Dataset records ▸
________________________
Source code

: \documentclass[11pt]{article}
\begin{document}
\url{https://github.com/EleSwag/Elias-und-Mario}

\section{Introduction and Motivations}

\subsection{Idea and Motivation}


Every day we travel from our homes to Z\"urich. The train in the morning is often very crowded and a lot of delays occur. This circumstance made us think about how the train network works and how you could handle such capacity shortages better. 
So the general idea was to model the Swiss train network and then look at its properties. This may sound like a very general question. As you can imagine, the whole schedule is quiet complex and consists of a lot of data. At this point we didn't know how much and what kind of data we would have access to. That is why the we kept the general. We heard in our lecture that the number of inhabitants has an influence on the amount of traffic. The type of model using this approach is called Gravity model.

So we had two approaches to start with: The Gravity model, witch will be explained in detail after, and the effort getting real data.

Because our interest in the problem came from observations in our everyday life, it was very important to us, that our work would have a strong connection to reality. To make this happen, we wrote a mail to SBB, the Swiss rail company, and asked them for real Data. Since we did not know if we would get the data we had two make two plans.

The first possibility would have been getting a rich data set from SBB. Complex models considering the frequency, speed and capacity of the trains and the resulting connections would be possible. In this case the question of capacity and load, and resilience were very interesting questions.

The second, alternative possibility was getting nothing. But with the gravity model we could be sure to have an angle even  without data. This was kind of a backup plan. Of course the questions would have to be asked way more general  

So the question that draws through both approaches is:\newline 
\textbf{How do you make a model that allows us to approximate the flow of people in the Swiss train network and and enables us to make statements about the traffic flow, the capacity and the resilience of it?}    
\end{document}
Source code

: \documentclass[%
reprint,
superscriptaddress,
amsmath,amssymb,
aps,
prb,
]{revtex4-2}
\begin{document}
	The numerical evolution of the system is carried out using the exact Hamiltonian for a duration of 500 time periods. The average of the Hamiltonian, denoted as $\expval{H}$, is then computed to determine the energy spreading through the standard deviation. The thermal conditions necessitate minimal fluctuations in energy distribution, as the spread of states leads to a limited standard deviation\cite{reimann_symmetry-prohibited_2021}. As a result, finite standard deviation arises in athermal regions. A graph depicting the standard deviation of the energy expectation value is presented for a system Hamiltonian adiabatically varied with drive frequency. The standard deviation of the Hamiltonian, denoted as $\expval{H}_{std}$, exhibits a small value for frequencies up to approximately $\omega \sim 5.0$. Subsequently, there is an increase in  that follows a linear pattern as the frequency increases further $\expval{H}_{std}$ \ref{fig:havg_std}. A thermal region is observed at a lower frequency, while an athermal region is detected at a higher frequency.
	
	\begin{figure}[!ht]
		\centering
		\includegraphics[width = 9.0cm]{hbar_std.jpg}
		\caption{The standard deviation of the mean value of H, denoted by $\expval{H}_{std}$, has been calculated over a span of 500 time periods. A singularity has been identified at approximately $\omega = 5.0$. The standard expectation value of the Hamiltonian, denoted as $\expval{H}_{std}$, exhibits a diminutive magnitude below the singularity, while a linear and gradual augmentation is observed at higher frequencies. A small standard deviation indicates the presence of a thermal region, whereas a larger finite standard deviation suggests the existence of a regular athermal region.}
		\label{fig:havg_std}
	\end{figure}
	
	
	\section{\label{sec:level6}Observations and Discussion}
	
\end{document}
________________________
Task brief ▸ Lines with the word "thermal" in them are the answer; report each one from the data.

Exercise output ▸
	The numerical evolution of the system is carried out using the exact Hamiltonian for a duration of 500 time periods. The average of the Hamiltonian, denoted as $\expval{H}$, is then computed to determine the energy spreading through the standard deviation. The thermal conditions necessitate minimal fluctuations in energy distribution, as the spread of states leads to a limited standard deviation\cite{reimann_symmetry-prohibited_2021}. As a result, finite standard deviation arises in athermal regions. A graph depicting the standard deviation of the energy expectation value is presented for a system Hamiltonian adiabatically varied with drive frequency. The standard deviation of the Hamiltonian, denoted as $\expval{H}_{std}$, exhibits a small value for frequencies up to approximately $\omega \sim 5.0$. Subsequently, there is an increase in  that follows a linear pattern as the frequency increases further $\expval{H}_{std}$ \ref{fig:havg_std}. A thermal region is observed at a lower frequency, while an athermal region is detected at a higher frequency.
		\caption{The standard deviation of the mean value of H, denoted by $\expval{H}_{std}$, has been calculated over a span of 500 time periods. A singularity has been identified at approximately $\omega = 5.0$. The standard expectation value of the Hamiltonian, denoted as $\expval{H}_{std}$, exhibits a diminutive magnitude below the singularity, while a linear and gradual augmentation is observed at higher frequencies. A small standard deviation indicates the presence of a thermal region, whereas a larger finite standard deviation suggests the existence of a regular athermal region.}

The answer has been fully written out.